Mr.YemenEm’s tour has come to an end. For him, that was two years in Yemen. For me, it was nine months. We said goodbye to our “ELOs” (entry level officers) last night at a nice farewell dinner and shut our hotelpartment door for the final time today. I have zero regrets about quitting my job in DC to move to Yemen, but I’m very ready to be on to the next thing. For Mr.YemenEm, though, I know it’s different. Yemen was his top choice back when he was bidding on the country in which to start his diplomatic career. That was back when most people only knew of Yemen from a reference in an episode of Friends. For him, it’s been amazing career-wise, and I’m so glad I got to come here to see him be great at his job (and to actually get to be with my husband during our first year of marriage). We had a lot of fun being a new(ish) couple together in Yemen. But being so cooped up for nine months was a little claustrophobic so I’m beyond excited (actually it hasn’t even really sunk in yet) that we’ll be traveling through France and Italy, and then on the Friends and Family Tour in the U.S. before being back in DC this summer.

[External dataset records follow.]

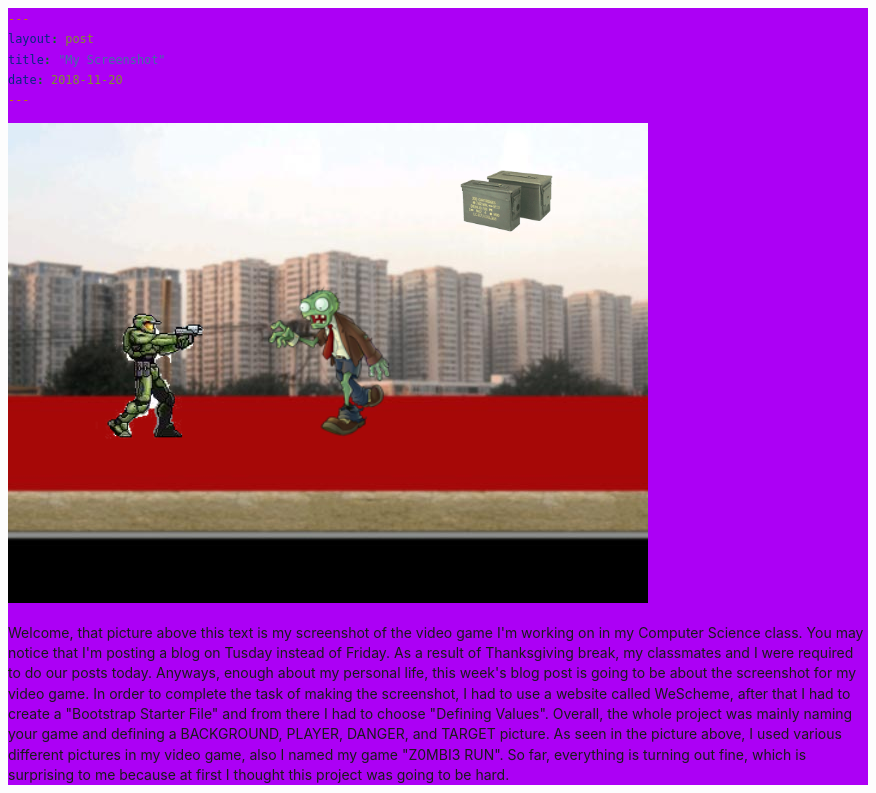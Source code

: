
 ```yaml
---
layout: post
title: "My Screenshot"
date: 2018-11-20
---
```


![SCREENSHOT](/images/SCREENSHOT.png)

Welcome, that picture above this text is my screenshot of the video game I'm working on in my Computer Science class. You may notice that I'm posting a blog on Tusday instead of Friday. As a result of Thanksgiving break, my classmates and I were required to do our posts today. Anyways, enough about my personal life, this week's blog post is going to be about the screenshot for my video game. In order to complete the task of making the screenshot, I had to use a website called WeScheme, after that I had to create a "Bootstrap Starter File" and from there I had to choose "Defining Values". Overall, the whole project was mainly naming your game and defining a BACKGROUND, PLAYER, DANGER, and TARGET picture. As seen in the picture above, I used various different pictures in my video game, also I named my game "Z0MBI3 RUN". So far, everything is turning out fine, which is surprising to me because at first I thought this project was going to be hard. 

<style>
        h1 {
            color: rgb(255, 255, 255);
        }
        body {
            background-color: rgb(172, 0, 245);
        }
        </style>



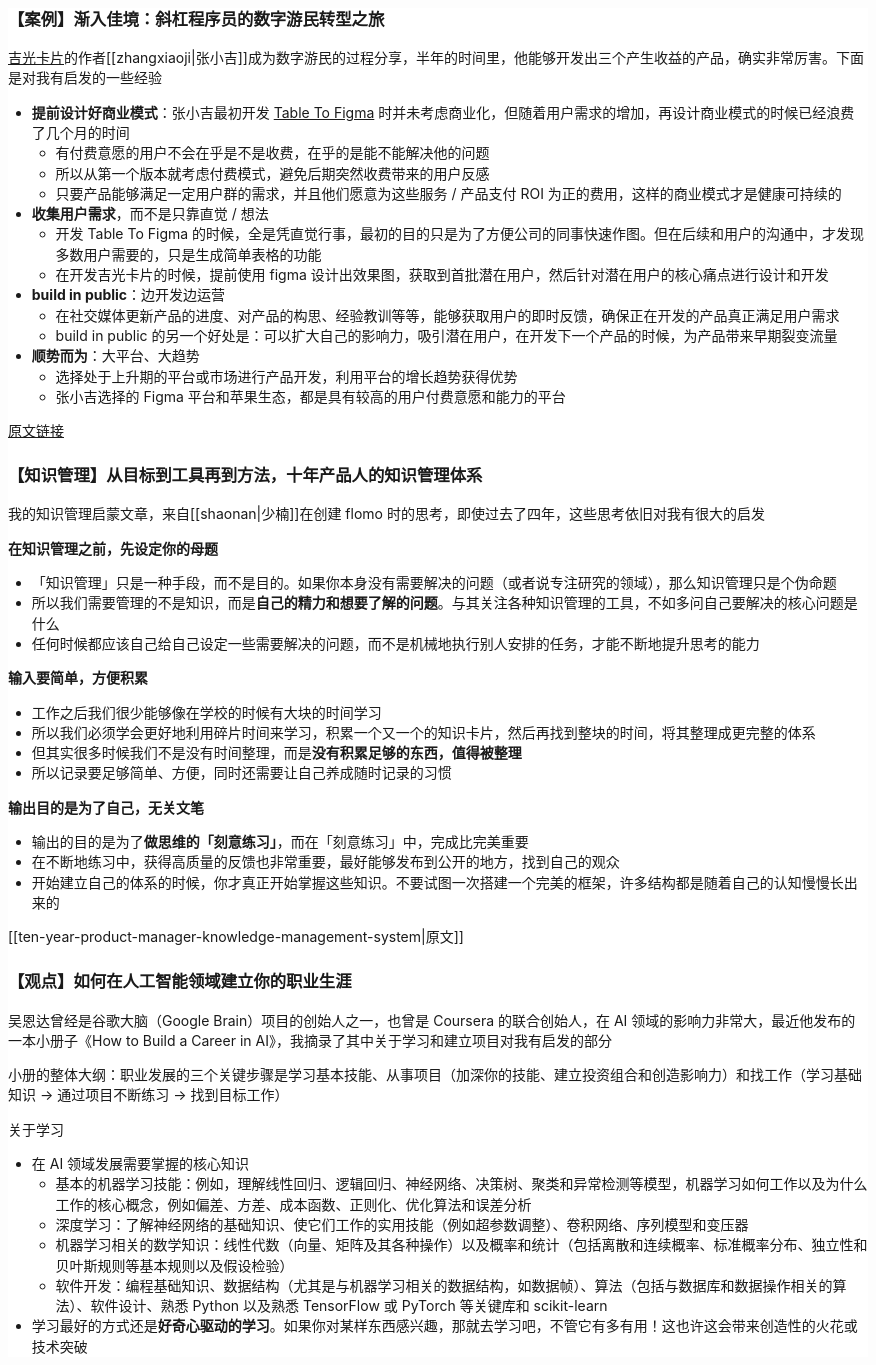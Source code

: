 ### 【案例】渐入佳境：斜杠程序员的数字游民转型之旅

[吉光卡片](https://apps.apple.com/app/apple-store/id6463467787?pt=126475836&ct=bip)的作者[[zhangxiaoji|张小吉]]成为数字游民的过程分享，半年的时间里，他能够开发出三个产生收益的产品，确实非常厉害。下面是对我有启发的一些经验

- **提前设计好商业模式**：张小吉最初开发 [Table To Figma](https://www.thinkbuff.com/table-to-figma) 时并未考虑商业化，但随着用户需求的增加，再设计商业模式的时候已经浪费了几个月的时间
    - 有付费意愿的用户不会在乎是不是收费，在乎的是能不能解决他的问题
    - 所以从第一个版本就考虑付费模式，避免后期突然收费带来的用户反感
    - 只要产品能够满足一定用户群的需求，并且他们愿意为这些服务 / 产品支付 ROI 为正的费用，这样的商业模式才是健康可持续的
- **收集用户需求**，而不是只靠直觉 / 想法
    - 开发 Table To Figma 的时候，全是凭直觉行事，最初的目的只是为了方便公司的同事快速作图。但在后续和用户的沟通中，才发现多数用户需要的，只是生成简单表格的功能
    - 在开发吉光卡片的时候，提前使用 figma 设计出效果图，获取到首批潜在用户，然后针对潜在用户的核心痛点进行设计和开发
- **build in public**：边开发边运营
    - 在社交媒体更新产品的进度、对产品的构思、经验教训等等，能够获取用户的即时反馈，确保正在开发的产品真正满足用户需求
    - build in public 的另一个好处是：可以扩大自己的影响力，吸引潜在用户，在开发下一个产品的时候，为产品带来早期裂变流量
- **顺势而为**：大平台、大趋势
    - 选择处于上升期的平台或市场进行产品开发，利用平台的增长趋势获得优势
    - 张小吉选择的 Figma 平台和苹果生态，都是具有较高的用户付费意愿和能力的平台

[原文链接](https://www.bmms.me/blog/slash-programmer-digital-nomad-transition)

### 【知识管理】从目标到工具再到方法，十年产品人的知识管理体系

我的知识管理启蒙文章，来自[[shaonan|少楠]]在创建 flomo 时的思考，即使过去了四年，这些思考依旧对我有很大的启发

**在知识管理之前，先设定你的母题**

- 「知识管理」只是一种手段，而不是目的。如果你本身没有需要解决的问题（或者说专注研究的领域），那么知识管理只是个伪命题
- 所以我们需要管理的不是知识，而是**自己的精力和想要了解的问题**。与其关注各种知识管理的工具，不如多问自己要解决的核心问题是什么
- 任何时候都应该自己给自己设定一些需要解决的问题，而不是机械地执行别人安排的任务，才能不断地提升思考的能力

**输入要简单，方便积累**

- 工作之后我们很少能够像在学校的时候有大块的时间学习
- 所以我们必须学会更好地利用碎片时间来学习，积累一个又一个的知识卡片，然后再找到整块的时间，将其整理成更完整的体系
- 但其实很多时候我们不是没有时间整理，而是**没有积累足够的东西，值得被整理**
- 所以记录要足够简单、方便，同时还需要让自己养成随时记录的习惯

**输出目的是为了自己，无关文笔**

- 输出的目的是为了**做思维的「刻意练习」**，而在「刻意练习」中，完成比完美重要
- 在不断地练习中，获得高质量的反馈也非常重要，最好能够发布到公开的地方，找到自己的观众
- 开始建立自己的体系的时候，你才真正开始掌握这些知识。不要试图一次搭建一个完美的框架，许多结构都是随着自己的认知慢慢长出来的

[[ten-year-product-manager-knowledge-management-system|原文]]

### 【观点】如何在人工智能领域建立你的职业生涯

吴恩达曾经是谷歌大脑（Google Brain）项目的创始人之一，也曾是 Coursera 的联合创始人，在 AI 领域的影响力非常大，最近他发布的一本小册子《How to Build a Career in AI》，我摘录了其中关于学习和建立项目对我有启发的部分

小册的整体大纲：职业发展的三个关键步骤是学习基本技能、从事项目（加深你的技能、建立投资组合和创造影响力）和找工作（学习基础知识 -> 通过项目不断练习 -> 找到目标工作）

关于学习

- 在 AI 领域发展需要掌握的核心知识
    - 基本的机器学习技能：例如，理解线性回归、逻辑回归、神经网络、决策树、聚类和异常检测等模型，机器学习如何工作以及为什么工作的核心概念，例如偏差、方差、成本函数、正则化、优化算法和误差分析
    - 深度学习：了解神经网络的基础知识、使它们工作的实用技能（例如超参数调整）、卷积网络、序列模型和变压器
    - 机器学习相关的数学知识：线性代数（向量、矩阵及其各种操作）以及概率和统计（包括离散和连续概率、标准概率分布、独立性和贝叶斯规则等基本规则以及假设检验）
    - 软件开发：编程基础知识、数据结构（尤其是与机器学习相关的数据结构，如数据帧）、算法（包括与数据库和数据操作相关的算法）、软件设计、熟悉 Python 以及熟悉 TensorFlow 或 PyTorch 等关键库和 scikit-learn
- 学习最好的方式还是**好奇心驱动的学习**。如果你对某样东西感兴趣，那就去学习吧，不管它有多有用！这也许这会带来创造性的火花或技术突破
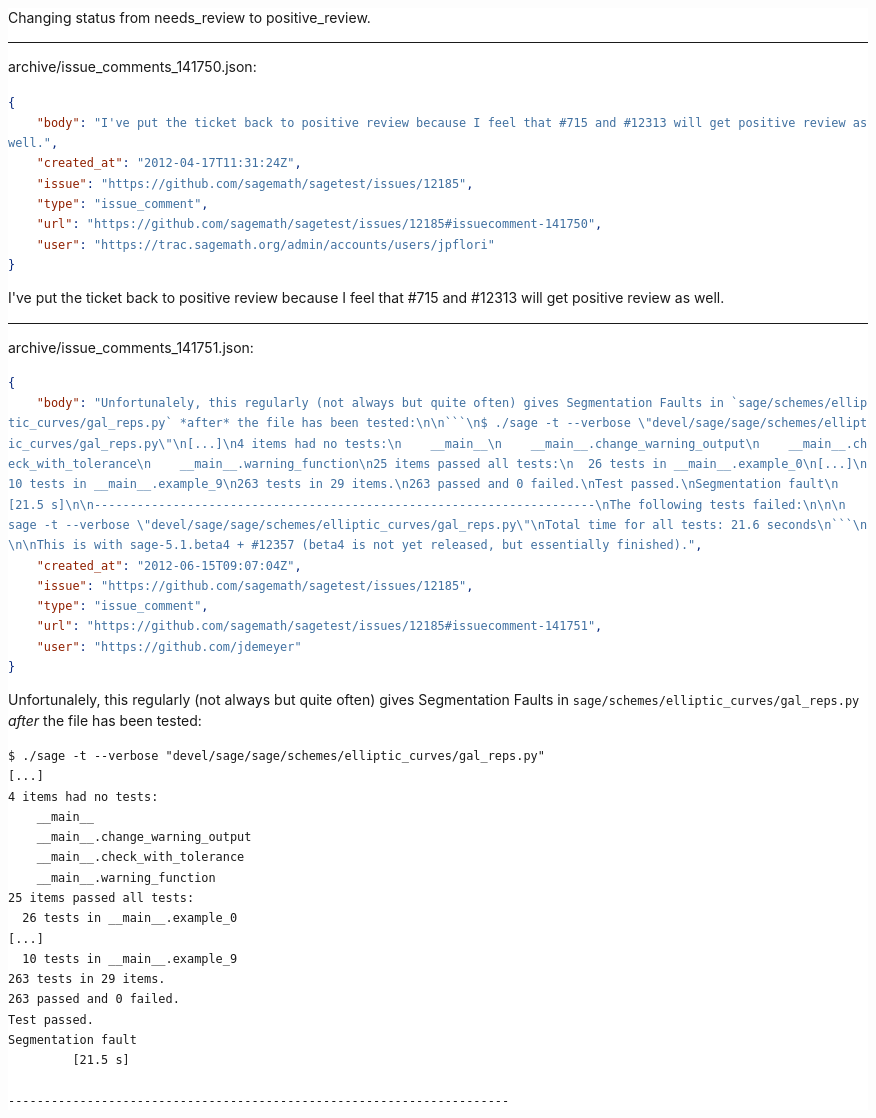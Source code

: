 Changing status from needs_review to positive_review.



---

archive/issue_comments_141750.json:
```json
{
    "body": "I've put the ticket back to positive review because I feel that #715 and #12313 will get positive review as well.",
    "created_at": "2012-04-17T11:31:24Z",
    "issue": "https://github.com/sagemath/sagetest/issues/12185",
    "type": "issue_comment",
    "url": "https://github.com/sagemath/sagetest/issues/12185#issuecomment-141750",
    "user": "https://trac.sagemath.org/admin/accounts/users/jpflori"
}
```

I've put the ticket back to positive review because I feel that #715 and #12313 will get positive review as well.



---

archive/issue_comments_141751.json:
```json
{
    "body": "Unfortunalely, this regularly (not always but quite often) gives Segmentation Faults in `sage/schemes/elliptic_curves/gal_reps.py` *after* the file has been tested:\n\n```\n$ ./sage -t --verbose \"devel/sage/sage/schemes/elliptic_curves/gal_reps.py\"\n[...]\n4 items had no tests:\n    __main__\n    __main__.change_warning_output\n    __main__.check_with_tolerance\n    __main__.warning_function\n25 items passed all tests:\n  26 tests in __main__.example_0\n[...]\n  10 tests in __main__.example_9\n263 tests in 29 items.\n263 passed and 0 failed.\nTest passed.\nSegmentation fault\n         [21.5 s]\n\n----------------------------------------------------------------------\nThe following tests failed:\n\n\n        sage -t --verbose \"devel/sage/sage/schemes/elliptic_curves/gal_reps.py\"\nTotal time for all tests: 21.6 seconds\n```\n\n\nThis is with sage-5.1.beta4 + #12357 (beta4 is not yet released, but essentially finished).",
    "created_at": "2012-06-15T09:07:04Z",
    "issue": "https://github.com/sagemath/sagetest/issues/12185",
    "type": "issue_comment",
    "url": "https://github.com/sagemath/sagetest/issues/12185#issuecomment-141751",
    "user": "https://github.com/jdemeyer"
}
```

Unfortunalely, this regularly (not always but quite often) gives Segmentation Faults in `sage/schemes/elliptic_curves/gal_reps.py` *after* the file has been tested:

```
$ ./sage -t --verbose "devel/sage/sage/schemes/elliptic_curves/gal_reps.py"
[...]
4 items had no tests:
    __main__
    __main__.change_warning_output
    __main__.check_with_tolerance
    __main__.warning_function
25 items passed all tests:
  26 tests in __main__.example_0
[...]
  10 tests in __main__.example_9
263 tests in 29 items.
263 passed and 0 failed.
Test passed.
Segmentation fault
         [21.5 s]

----------------------------------------------------------------------
```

While I might not ever be quite as nostalgic for Yemen as Mr.YemenEm will be (after all, he was here before we were confined to a hotel and got to see a little more of Sana’a than I did) I wanted to share  a snippet of a poem about Sana’a. My Arabic tutor lent me a book of poetry called “The Book of Sana’a” when I first started lessons and I think it really captures the history, romanticism, and buried potential of Sana’a.

Every spring morning, the poet leaves his sleep

before the face of the sun rises from behind Gyanman

He dresses in the wonderment of a child.

He encloses himself in the narrow alleyways

in order to write The History of Stone: Its Dreams

A burning stone traces shapes and lines

In this void, a nostalgia for her balconies, palaces of cypress and groves of willow

that defy the stars with their leaves.

A stone layered in white

another entirely black, celebrate San’a of the Spirit

on her birthday.

A stone, its color is fresh

A stone, its color is faded

A stone, shaped to the size of a dove’s grasp

Sometimes delicate eyelashes

and a nose hungering for a fight.

Sometimes an ancient woman, preparing for oblivion

Sana’a has the face of a saint

the tongue of  sage

the voice of a martyr

and the proclivities of a poet.

And in case you’re wondering what is to become of this blog now that we’re no longer in Yemen, I’ll use it to document our travel, our time in DC, then our time in New York City. Come 2014 and our move to the next post in Madrid, I’ll change the blog name, but I won’t stop writing. Thanks to everyone who followed along in my adventures in Yemen.

Farewell to Yemen,



  1. I’m glad your blog won’t come to an end, I have loved reading about your life in such a far away land. You gave us a chance to know a little about your experiences there. Have a great trip in Europe and I look forward to seeing you in the U.S.